EXERCISE OBJECTIVE →
Output each entry that follows exactly. Images stay out.
*** Opening PROVIDED ENTRIES ***
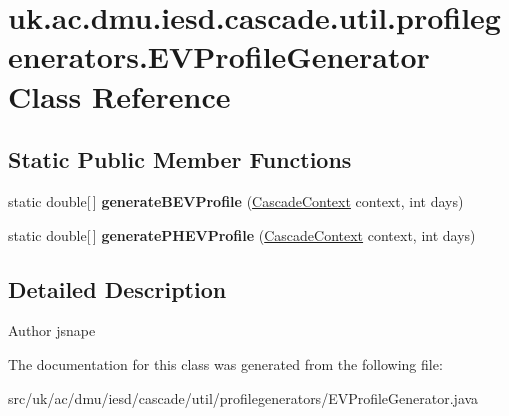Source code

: \hypertarget{classuk_1_1ac_1_1dmu_1_1iesd_1_1cascade_1_1util_1_1profilegenerators_1_1_e_v_profile_generator}{\section{uk.\-ac.\-dmu.\-iesd.\-cascade.\-util.\-profilegenerators.\-E\-V\-Profile\-Generator Class Reference}
\label{classuk_1_1ac_1_1dmu_1_1iesd_1_1cascade_1_1util_1_1profilegenerators_1_1_e_v_profile_generator}
}
\subsection*{Static Public Member Functions}
\begin{DoxyCompactItemize}
\item 
\hypertarget{classuk_1_1ac_1_1dmu_1_1iesd_1_1cascade_1_1util_1_1profilegenerators_1_1_e_v_profile_generator_a8c5ab74abca6a804c053f862b9553faf}{static double\mbox{[}$\,$\mbox{]} {\bfseries generate\-B\-E\-V\-Profile} (\hyperlink{classuk_1_1ac_1_1dmu_1_1iesd_1_1cascade_1_1context_1_1_cascade_context}{Cascade\-Context} context, int days)}\label{classuk_1_1ac_1_1dmu_1_1iesd_1_1cascade_1_1util_1_1profilegenerators_1_1_e_v_profile_generator_a8c5ab74abca6a804c053f862b9553faf}

\item 
\hypertarget{classuk_1_1ac_1_1dmu_1_1iesd_1_1cascade_1_1util_1_1profilegenerators_1_1_e_v_profile_generator_adb00d18ac00efc0f08ad98eb9f7c963d}{static double\mbox{[}$\,$\mbox{]} {\bfseries generate\-P\-H\-E\-V\-Profile} (\hyperlink{classuk_1_1ac_1_1dmu_1_1iesd_1_1cascade_1_1context_1_1_cascade_context}{Cascade\-Context} context, int days)}\label{classuk_1_1ac_1_1dmu_1_1iesd_1_1cascade_1_1util_1_1profilegenerators_1_1_e_v_profile_generator_adb00d18ac00efc0f08ad98eb9f7c963d}

\end{DoxyCompactItemize}


\subsection{Detailed Description}
\begin{DoxyAuthor}{Author}
jsnape 
\end{DoxyAuthor}


The documentation for this class was generated from the following file\-:\begin{DoxyCompactItemize}
\item 
src/uk/ac/dmu/iesd/cascade/util/profilegenerators/E\-V\-Profile\-Generator.\-java\end{DoxyCompactItemize}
*** Closing PROVIDED ENTRIES ***
SOLUTION FOR THIS EXERCISE →
Source code

: \hypertarget{classuk_1_1ac_1_1dmu_1_1iesd_1_1cascade_1_1util_1_1profilegenerators_1_1_e_v_profile_generator}{\section{uk.\-ac.\-dmu.\-iesd.\-cascade.\-util.\-profilegenerators.\-E\-V\-Profile\-Generator Class Reference}
\label{classuk_1_1ac_1_1dmu_1_1iesd_1_1cascade_1_1util_1_1profilegenerators_1_1_e_v_profile_generator}
}
\subsection*{Static Public Member Functions}
\begin{DoxyCompactItemize}
\item 
\hypertarget{classuk_1_1ac_1_1dmu_1_1iesd_1_1cascade_1_1util_1_1profilegenerators_1_1_e_v_profile_generator_a8c5ab74abca6a804c053f862b9553faf}{static double\mbox{[}$\,$\mbox{]} {\bfseries generate\-B\-E\-V\-Profile} (\hyperlink{classuk_1_1ac_1_1dmu_1_1iesd_1_1cascade_1_1context_1_1_cascade_context}{Cascade\-Context} context, int days)}\label{classuk_1_1ac_1_1dmu_1_1iesd_1_1cascade_1_1util_1_1profilegenerators_1_1_e_v_profile_generator_a8c5ab74abca6a804c053f862b9553faf}

\item 
\hypertarget{classuk_1_1ac_1_1dmu_1_1iesd_1_1cascade_1_1util_1_1profilegenerators_1_1_e_v_profile_generator_adb00d18ac00efc0f08ad98eb9f7c963d}{static double\mbox{[}$\,$\mbox{]} {\bfseries generate\-P\-H\-E\-V\-Profile} (\hyperlink{classuk_1_1ac_1_1dmu_1_1iesd_1_1cascade_1_1context_1_1_cascade_context}{Cascade\-Context} context, int days)}\label{classuk_1_1ac_1_1dmu_1_1iesd_1_1cascade_1_1util_1_1profilegenerators_1_1_e_v_profile_generator_adb00d18ac00efc0f08ad98eb9f7c963d}

\end{DoxyCompactItemize}


\subsection{Detailed Description}
\begin{DoxyAuthor}{Author}
jsnape 
\end{DoxyAuthor}


The documentation for this class was generated from the following file\-:\begin{DoxyCompactItemize}
\item 
src/uk/ac/dmu/iesd/cascade/util/profilegenerators/E\-V\-Profile\-Generator.\-java\end{DoxyCompactItemize}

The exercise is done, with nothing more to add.